De l’autre côté se trouvent les bourgeois intelligents. Je nommerai ceux-ci les voyants. Dans le camp des voyants, on entend avec émotion, avec amour, vibrer la grande voix humanitaire qui crie : — Frères, place pour nous ! Dans le camp des voyants, on aperçoit distinctement le grand mouvement ascensionnel des classes inférieures qui s’élèvent graduellement, d’échelon en échelon, au bien-être et à la liberté. On suit cette marche avec intérêt et sollicitude. — Chez les voyants, on est en marche incessante, on marche par la pensée, on marche par le travail, on marche par les élans d’une sympathie généreuse.

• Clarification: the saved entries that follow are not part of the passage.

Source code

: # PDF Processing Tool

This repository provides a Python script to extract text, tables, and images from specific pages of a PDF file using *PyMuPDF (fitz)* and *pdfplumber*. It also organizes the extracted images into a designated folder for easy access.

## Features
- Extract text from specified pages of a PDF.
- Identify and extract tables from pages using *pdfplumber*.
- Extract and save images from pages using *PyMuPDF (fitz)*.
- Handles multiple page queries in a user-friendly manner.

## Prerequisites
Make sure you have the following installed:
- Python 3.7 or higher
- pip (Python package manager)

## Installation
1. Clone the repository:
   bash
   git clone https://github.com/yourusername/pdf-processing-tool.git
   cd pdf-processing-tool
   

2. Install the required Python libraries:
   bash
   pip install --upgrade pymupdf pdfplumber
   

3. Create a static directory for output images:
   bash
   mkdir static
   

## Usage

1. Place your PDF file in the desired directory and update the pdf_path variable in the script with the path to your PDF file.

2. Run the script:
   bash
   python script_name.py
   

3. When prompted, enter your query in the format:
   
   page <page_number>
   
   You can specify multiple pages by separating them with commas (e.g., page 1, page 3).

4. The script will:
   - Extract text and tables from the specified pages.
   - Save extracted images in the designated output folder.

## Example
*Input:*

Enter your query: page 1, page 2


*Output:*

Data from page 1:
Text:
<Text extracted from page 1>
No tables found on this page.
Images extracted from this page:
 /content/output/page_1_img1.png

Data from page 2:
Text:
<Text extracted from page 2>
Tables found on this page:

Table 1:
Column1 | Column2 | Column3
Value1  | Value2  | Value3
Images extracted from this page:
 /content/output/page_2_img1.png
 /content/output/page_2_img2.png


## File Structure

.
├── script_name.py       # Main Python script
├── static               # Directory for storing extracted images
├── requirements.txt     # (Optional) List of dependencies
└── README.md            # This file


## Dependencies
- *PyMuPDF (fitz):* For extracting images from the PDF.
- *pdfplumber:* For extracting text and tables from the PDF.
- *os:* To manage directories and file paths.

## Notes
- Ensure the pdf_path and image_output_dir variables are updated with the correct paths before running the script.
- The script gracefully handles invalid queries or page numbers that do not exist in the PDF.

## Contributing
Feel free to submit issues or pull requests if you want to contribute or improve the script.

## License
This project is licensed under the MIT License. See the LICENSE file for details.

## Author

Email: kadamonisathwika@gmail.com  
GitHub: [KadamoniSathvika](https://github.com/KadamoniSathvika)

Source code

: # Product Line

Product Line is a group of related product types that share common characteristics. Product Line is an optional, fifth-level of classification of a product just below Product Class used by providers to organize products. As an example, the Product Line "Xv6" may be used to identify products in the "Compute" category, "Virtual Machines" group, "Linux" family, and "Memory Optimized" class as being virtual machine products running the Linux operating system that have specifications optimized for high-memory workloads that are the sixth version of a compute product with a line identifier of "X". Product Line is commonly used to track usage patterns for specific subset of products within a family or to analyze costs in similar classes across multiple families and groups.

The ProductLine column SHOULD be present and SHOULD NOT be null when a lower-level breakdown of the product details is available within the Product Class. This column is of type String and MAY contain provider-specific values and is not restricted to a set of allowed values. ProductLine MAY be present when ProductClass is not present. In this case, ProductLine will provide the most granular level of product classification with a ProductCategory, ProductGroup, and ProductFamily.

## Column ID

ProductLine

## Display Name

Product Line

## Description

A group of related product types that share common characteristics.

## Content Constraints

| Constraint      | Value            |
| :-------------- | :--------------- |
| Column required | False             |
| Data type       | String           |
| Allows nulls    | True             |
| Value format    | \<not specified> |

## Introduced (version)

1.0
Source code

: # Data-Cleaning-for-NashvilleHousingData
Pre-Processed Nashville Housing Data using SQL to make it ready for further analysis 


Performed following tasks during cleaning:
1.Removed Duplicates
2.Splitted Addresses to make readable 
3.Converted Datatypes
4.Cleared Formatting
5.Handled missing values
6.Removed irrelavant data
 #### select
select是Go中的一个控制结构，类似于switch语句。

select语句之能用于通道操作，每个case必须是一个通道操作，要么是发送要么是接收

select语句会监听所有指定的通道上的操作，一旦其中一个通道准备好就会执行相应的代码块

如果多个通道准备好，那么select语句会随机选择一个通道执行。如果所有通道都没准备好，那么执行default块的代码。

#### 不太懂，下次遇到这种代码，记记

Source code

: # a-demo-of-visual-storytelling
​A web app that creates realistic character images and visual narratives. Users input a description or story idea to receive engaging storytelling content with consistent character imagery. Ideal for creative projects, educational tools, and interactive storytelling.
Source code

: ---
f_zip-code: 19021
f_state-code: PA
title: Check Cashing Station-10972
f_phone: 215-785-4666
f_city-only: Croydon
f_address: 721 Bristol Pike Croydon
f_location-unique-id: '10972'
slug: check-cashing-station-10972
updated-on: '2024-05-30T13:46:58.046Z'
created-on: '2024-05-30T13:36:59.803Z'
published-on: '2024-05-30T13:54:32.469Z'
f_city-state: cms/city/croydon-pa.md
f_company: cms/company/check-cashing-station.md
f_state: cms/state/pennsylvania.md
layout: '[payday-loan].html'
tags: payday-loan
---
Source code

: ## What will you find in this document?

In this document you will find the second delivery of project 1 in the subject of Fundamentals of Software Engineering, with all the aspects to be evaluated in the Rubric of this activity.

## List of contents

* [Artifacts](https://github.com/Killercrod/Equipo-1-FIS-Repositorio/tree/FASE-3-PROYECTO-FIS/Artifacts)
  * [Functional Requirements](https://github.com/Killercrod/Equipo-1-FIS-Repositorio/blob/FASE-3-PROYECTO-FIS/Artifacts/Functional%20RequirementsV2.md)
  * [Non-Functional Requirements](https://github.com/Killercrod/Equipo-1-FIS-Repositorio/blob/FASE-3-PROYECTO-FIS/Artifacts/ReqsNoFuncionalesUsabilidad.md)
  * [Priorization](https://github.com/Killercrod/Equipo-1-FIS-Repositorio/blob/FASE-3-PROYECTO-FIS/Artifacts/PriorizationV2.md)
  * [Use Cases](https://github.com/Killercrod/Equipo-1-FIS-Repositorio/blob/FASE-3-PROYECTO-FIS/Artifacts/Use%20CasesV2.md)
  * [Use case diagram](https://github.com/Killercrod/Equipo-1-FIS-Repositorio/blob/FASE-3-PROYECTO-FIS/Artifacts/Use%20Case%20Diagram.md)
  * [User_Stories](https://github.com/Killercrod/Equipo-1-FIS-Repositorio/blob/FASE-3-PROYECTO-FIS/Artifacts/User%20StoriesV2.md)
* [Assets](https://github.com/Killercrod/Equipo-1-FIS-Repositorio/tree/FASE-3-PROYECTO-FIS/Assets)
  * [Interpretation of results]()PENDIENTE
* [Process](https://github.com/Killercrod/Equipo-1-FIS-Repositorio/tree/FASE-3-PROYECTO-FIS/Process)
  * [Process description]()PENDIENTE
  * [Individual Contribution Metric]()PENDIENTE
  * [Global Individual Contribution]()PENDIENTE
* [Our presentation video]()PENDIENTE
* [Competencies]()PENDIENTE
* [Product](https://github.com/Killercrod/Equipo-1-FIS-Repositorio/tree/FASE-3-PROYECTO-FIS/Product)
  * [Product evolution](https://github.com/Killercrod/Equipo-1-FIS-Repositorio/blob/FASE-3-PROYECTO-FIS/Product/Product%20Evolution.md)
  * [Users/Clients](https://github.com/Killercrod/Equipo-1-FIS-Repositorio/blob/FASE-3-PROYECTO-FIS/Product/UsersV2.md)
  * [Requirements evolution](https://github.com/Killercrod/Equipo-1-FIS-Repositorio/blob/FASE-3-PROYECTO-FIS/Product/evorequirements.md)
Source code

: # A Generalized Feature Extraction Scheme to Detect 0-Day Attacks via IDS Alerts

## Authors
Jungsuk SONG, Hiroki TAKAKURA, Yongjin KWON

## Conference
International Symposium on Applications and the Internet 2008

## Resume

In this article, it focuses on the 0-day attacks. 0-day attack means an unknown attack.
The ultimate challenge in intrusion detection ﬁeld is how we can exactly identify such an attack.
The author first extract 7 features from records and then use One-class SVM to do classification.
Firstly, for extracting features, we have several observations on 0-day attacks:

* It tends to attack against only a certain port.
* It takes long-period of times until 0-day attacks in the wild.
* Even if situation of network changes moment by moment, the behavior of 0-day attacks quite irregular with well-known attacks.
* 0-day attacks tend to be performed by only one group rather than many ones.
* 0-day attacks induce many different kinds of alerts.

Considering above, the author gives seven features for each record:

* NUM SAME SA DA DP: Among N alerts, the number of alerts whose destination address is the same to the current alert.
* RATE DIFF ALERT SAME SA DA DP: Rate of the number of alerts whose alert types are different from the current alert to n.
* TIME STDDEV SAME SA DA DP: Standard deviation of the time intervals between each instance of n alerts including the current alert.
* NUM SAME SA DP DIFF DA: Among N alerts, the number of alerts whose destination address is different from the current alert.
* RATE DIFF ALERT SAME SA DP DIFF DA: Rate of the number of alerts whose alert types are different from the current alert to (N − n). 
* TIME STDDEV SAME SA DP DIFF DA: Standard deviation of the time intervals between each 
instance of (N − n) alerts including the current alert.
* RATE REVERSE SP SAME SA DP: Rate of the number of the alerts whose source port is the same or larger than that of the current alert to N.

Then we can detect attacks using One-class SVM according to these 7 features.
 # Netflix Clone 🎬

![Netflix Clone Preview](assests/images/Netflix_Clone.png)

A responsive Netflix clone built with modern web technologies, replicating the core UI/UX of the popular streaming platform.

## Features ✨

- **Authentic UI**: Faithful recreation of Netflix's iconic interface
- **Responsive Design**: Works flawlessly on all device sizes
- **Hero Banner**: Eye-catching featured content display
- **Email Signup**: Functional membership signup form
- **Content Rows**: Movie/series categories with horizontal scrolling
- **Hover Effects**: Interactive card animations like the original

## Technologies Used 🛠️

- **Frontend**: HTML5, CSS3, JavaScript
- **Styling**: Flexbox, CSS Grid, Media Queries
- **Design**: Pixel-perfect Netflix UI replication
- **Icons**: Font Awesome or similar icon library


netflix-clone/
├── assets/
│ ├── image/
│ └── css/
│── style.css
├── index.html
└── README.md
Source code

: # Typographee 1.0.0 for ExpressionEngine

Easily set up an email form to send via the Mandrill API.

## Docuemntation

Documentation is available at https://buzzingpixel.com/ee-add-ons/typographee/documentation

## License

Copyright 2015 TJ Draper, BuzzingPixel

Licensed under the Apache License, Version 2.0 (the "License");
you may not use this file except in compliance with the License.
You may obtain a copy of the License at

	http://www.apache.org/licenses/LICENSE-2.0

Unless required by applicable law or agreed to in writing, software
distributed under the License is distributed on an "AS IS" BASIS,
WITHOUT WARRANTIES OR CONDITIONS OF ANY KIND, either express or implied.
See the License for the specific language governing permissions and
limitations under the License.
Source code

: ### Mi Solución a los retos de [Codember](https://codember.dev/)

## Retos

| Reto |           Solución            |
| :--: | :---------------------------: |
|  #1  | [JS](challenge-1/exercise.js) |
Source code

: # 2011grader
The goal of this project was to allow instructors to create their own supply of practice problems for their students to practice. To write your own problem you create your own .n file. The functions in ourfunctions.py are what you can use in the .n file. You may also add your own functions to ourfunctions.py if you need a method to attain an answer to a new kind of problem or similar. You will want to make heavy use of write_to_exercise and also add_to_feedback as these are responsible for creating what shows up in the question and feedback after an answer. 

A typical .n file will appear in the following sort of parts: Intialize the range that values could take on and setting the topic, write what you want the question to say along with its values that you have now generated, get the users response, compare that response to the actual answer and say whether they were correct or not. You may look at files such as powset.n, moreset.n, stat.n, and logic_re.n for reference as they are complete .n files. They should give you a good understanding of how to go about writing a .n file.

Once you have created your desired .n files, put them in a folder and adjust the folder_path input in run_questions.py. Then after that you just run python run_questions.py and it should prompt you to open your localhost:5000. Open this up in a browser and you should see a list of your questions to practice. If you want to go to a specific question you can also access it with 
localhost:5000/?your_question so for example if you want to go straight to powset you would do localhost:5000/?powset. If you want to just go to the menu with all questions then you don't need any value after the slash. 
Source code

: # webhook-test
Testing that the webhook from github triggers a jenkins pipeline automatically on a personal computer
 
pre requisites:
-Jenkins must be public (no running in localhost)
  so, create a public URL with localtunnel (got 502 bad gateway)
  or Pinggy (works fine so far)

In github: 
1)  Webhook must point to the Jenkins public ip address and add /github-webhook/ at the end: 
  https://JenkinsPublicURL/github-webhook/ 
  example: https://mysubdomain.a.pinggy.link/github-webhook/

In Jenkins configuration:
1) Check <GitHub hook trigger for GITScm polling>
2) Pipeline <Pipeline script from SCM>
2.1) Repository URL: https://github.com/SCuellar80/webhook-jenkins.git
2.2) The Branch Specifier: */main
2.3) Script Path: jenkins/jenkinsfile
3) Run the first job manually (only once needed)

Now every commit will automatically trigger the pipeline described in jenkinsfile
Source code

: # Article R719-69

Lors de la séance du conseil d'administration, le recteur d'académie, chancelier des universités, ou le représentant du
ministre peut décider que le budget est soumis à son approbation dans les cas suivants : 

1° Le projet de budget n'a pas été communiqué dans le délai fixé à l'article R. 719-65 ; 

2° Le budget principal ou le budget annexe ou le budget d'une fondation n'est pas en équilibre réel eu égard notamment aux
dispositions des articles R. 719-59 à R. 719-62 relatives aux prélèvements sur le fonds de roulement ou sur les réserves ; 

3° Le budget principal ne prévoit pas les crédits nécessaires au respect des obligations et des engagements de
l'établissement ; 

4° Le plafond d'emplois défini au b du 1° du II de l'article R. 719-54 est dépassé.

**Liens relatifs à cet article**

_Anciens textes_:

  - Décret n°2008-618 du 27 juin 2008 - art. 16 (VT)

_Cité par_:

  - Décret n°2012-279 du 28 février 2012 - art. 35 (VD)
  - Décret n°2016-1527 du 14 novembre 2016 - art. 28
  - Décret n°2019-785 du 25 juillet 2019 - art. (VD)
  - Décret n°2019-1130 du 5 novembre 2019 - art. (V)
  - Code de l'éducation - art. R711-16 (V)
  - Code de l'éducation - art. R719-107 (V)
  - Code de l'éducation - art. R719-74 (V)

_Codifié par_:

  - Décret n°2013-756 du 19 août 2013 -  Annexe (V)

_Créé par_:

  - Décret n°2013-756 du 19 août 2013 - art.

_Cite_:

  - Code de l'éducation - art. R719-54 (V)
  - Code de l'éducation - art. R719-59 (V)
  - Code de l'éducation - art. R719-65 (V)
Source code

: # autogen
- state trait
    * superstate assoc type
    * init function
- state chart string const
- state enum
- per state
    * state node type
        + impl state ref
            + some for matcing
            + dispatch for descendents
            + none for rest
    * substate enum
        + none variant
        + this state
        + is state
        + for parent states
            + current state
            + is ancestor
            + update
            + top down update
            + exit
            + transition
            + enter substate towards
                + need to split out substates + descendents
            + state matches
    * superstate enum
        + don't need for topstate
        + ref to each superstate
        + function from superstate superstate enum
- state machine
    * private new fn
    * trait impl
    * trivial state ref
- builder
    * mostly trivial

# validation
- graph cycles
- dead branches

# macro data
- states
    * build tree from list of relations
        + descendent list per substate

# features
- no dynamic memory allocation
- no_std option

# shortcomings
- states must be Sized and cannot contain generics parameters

Ce sont ces bourgeois voyants qui forment aujourd’hui la partie rationnelle, sage et forte de la nation. Si malheureusement il arrive, comme on doit le redouter, que les aveugles, à force de faire des bévues, compromettent les intérêts de la nation, le pays trouvera dans le camp des voyants des hommes intelligents, bons, fermes et capables de sauver encore une fois la France.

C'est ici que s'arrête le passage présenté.